Work to complete: The required result is a line count: how many lines in this data hold the word "were". Give only that.

Input data:
Segment Open
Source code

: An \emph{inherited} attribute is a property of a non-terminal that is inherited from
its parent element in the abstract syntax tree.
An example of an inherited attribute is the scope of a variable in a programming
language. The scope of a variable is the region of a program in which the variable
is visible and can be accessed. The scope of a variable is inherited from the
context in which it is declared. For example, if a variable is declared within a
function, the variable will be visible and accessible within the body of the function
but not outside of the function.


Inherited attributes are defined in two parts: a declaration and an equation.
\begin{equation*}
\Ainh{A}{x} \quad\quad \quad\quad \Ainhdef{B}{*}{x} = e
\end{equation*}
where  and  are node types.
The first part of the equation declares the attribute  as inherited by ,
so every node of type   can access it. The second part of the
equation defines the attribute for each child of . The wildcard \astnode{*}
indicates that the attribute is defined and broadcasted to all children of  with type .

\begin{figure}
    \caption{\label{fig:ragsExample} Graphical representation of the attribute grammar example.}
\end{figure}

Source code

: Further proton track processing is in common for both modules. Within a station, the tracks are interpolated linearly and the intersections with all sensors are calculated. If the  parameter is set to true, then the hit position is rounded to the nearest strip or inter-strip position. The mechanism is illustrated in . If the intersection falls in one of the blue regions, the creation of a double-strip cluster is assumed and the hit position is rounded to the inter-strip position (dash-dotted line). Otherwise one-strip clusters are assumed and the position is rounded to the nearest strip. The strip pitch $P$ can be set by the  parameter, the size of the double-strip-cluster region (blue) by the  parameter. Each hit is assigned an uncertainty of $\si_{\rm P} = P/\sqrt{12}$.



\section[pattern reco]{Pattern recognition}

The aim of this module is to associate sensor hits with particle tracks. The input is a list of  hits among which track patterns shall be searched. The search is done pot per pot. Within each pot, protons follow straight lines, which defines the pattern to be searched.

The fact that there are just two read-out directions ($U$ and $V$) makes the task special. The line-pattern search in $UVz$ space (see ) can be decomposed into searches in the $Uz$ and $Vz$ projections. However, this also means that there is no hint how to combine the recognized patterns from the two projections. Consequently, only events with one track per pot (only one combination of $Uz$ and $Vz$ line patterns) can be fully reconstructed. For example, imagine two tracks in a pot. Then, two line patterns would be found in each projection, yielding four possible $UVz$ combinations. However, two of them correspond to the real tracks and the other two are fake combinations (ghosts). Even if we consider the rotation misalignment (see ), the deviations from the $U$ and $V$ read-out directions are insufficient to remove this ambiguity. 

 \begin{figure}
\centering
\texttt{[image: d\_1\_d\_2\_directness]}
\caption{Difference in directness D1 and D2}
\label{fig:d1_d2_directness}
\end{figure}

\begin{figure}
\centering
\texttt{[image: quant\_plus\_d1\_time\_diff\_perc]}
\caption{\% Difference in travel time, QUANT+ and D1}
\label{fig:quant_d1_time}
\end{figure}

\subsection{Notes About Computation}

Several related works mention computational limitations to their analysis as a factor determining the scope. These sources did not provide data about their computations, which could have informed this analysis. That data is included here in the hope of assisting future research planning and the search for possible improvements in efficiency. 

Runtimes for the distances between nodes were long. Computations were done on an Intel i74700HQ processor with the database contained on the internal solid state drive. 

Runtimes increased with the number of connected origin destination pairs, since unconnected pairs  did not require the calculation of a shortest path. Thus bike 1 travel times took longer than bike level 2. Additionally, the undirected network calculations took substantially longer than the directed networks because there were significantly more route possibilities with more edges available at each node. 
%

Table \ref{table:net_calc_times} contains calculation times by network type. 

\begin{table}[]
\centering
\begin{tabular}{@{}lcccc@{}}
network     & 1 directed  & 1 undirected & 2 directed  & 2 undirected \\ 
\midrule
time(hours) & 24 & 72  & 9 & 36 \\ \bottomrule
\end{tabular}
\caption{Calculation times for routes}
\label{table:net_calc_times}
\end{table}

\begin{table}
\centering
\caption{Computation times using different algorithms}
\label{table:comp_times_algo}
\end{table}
Segment Closed
Segment Open
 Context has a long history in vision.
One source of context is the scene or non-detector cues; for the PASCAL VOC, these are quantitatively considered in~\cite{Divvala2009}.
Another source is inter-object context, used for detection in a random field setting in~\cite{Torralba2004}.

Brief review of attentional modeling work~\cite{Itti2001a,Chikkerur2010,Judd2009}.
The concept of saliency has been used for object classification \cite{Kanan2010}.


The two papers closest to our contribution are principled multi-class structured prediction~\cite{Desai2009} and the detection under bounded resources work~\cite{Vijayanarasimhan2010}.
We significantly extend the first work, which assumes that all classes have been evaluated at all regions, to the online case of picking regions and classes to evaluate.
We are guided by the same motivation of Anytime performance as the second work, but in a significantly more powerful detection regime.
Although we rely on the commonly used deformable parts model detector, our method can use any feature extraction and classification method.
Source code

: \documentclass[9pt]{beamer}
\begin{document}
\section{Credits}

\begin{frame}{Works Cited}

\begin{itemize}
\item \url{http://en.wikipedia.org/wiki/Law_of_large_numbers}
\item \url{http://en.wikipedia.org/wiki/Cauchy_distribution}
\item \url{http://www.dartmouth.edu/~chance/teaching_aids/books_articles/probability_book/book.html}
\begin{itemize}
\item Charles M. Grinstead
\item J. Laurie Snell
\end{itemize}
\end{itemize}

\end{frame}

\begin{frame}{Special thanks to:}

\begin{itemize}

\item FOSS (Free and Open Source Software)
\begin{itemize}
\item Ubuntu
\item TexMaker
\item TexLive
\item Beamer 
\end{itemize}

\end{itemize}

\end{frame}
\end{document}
Segment Closed
Written answer: 2